Begin with the line containing "that there is no semicolon before ." and copy each line exactly through the last line of the entries, inclusive.

----- DATA UNDER STUDY

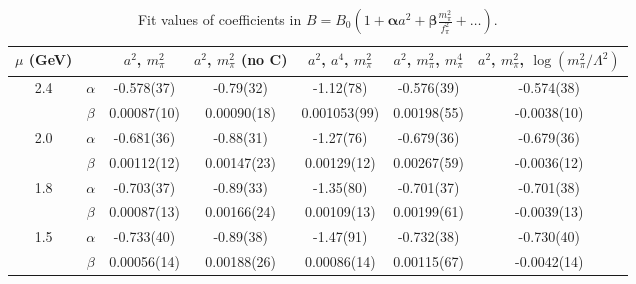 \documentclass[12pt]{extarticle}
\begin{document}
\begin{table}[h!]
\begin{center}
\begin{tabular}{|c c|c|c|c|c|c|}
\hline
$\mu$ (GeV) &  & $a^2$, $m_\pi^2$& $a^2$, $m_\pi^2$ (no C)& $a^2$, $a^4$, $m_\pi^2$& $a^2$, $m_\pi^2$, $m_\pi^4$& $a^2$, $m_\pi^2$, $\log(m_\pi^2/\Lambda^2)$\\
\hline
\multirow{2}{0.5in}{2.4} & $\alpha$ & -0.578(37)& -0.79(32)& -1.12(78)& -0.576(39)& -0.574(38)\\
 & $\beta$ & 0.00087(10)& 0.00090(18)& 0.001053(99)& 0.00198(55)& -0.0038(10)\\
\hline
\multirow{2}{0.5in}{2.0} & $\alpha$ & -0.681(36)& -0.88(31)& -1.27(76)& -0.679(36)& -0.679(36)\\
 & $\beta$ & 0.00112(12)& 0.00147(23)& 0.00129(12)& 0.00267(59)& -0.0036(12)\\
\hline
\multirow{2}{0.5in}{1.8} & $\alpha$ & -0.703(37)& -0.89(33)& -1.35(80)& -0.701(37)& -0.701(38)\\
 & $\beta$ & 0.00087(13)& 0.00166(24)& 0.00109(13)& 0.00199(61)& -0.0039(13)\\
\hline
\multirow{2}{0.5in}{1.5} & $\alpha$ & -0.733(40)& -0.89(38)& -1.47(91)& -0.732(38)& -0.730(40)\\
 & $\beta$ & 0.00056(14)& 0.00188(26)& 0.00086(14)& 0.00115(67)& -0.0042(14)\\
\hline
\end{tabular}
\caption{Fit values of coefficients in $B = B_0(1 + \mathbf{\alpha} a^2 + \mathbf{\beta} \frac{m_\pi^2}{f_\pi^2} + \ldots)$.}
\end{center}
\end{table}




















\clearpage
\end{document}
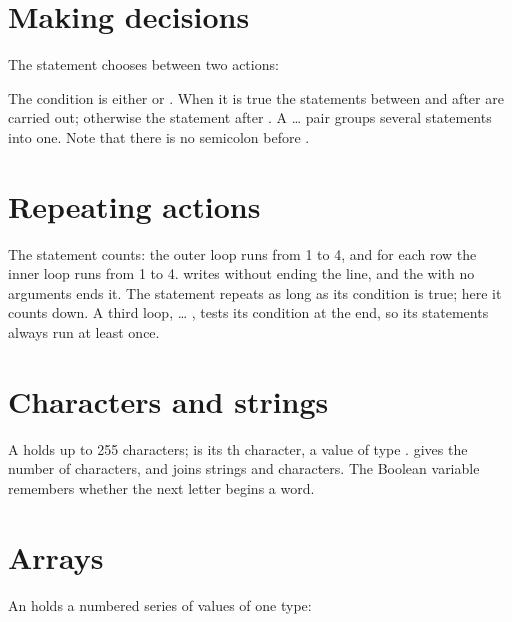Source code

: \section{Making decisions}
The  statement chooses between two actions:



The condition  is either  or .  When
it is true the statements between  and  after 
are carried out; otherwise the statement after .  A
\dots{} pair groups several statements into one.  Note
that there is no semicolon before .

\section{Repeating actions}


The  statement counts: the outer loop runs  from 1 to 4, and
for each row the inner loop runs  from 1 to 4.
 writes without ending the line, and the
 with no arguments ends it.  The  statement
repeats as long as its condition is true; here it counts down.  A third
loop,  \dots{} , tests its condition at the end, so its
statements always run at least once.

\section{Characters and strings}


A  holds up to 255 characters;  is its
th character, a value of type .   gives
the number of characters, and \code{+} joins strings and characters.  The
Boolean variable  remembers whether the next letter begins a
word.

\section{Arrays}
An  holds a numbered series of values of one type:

----------

*TASK RESPONSE*.
that there is no semicolon before .

\section{Repeating actions}


The  statement counts: the outer loop runs  from 1 to 4, and
for each row the inner loop runs  from 1 to 4.
 writes without ending the line, and the
 with no arguments ends it.  The  statement
repeats as long as its condition is true; here it counts down.  A third
loop,  \dots{} , tests its condition at the end, so its
statements always run at least once.

\section{Characters and strings}


A  holds up to 255 characters;  is its
th character, a value of type .   gives
the number of characters, and \code{+} joins strings and characters.  The
Boolean variable  remembers whether the next letter begins a
word.

\section{Arrays}
An  holds a numbered series of values of one type:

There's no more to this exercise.